The Old Man and the Sea (with video)
Posted by Ben Garfinkel on Monday, August 6th, 2012Tags for this Article: british columbia salmon run, butchers of gastown, fishing, sockeye salmon
Two summers ago in 2010 it was a record year for the BC salmon run here, the best since 1913 apparently. 2010 was also my father’s seventieth birthday and my brother Nathan and I wanted to get him something that couldn’t end up in a giant heap of stuff in his garage eventually. Plus, the guy loves a bargain, and if you factor out the cost of the fishing expedition your kids are springing for, you are basically eating for free out of the ocean. Sweet.
Here at Foodists we have a bit of a tradition with going to the source to see where our food comes from. Last year we did a Butchers of Gastown Seafood Edition, and just recently we headed out to do some spot prawning. So fishing an epic salmon run was a brilliant precursor.
Salmon Fishing with The Foodists from The Foodists on Vimeo.
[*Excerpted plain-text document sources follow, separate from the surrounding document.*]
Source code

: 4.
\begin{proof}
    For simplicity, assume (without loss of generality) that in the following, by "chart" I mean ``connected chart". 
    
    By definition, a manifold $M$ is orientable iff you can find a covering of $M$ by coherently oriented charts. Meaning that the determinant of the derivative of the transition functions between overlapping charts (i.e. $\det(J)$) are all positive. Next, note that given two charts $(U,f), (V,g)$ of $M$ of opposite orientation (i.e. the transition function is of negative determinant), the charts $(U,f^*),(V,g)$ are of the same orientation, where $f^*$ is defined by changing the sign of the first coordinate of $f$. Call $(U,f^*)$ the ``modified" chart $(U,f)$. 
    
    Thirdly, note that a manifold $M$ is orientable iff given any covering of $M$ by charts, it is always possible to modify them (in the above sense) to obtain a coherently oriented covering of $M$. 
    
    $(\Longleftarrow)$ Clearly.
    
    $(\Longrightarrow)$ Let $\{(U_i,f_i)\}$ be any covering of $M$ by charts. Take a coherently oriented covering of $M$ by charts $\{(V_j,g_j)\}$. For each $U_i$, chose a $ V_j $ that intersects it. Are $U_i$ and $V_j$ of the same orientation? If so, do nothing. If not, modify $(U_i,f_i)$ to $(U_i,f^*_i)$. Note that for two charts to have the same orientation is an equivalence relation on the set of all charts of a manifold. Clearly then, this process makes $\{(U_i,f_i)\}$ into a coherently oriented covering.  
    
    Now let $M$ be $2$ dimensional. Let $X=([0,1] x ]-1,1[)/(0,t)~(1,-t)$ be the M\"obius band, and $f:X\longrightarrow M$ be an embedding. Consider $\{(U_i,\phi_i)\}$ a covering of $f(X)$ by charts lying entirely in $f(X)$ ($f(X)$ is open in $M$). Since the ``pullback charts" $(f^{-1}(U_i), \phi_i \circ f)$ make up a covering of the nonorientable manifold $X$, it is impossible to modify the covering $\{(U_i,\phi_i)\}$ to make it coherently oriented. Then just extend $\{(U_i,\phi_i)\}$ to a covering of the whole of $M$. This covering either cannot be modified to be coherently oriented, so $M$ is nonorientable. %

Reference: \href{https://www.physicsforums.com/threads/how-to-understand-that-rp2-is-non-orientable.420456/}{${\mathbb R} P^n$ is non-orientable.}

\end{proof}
The plan was to leave super early, pre-sunrise, drop some crab pots then head out to the fishing grounds. For the three of us, plus our guide, Jason Tonelli of Pacific Angler, we had enough food and beer for a small bar mitzvah. Plus, fishing licences giving us permission to take home four sockeye each. That’d be twelve fish between us. Some good eating. We were banking on a good haul and making a meal of the crab and some salmon that night—a full-on ocean to table experience.
As with most ‘family’ videos, they tend to get taken and never edited into something watchable and cohesive. Thankfully, this family has a filmmaker in it. Foodists’s auteur Nathan Garfinkel. So it only took two years to edit down and post here, what can we say, he has paying work to do!
The video takes you along for the ride, so no need to go into much more detail. We caught our limit by around noon. British Columbia has not seen anything like it since. A freak salmon run, the end of an era or the beginning of a new one who’s to say? It is, however, very rewarding getting out past the supermarket, to the source to collect your dinner. Some might call us on not taking apart our own fish, but we ended up taking our haul to Finest at Sea on Granville Island to be portioned, some double smoked and then flash frozen.
The irony of course is, that the salmon did kind of end up piled in my dad’s garage, well in the freezer anyway.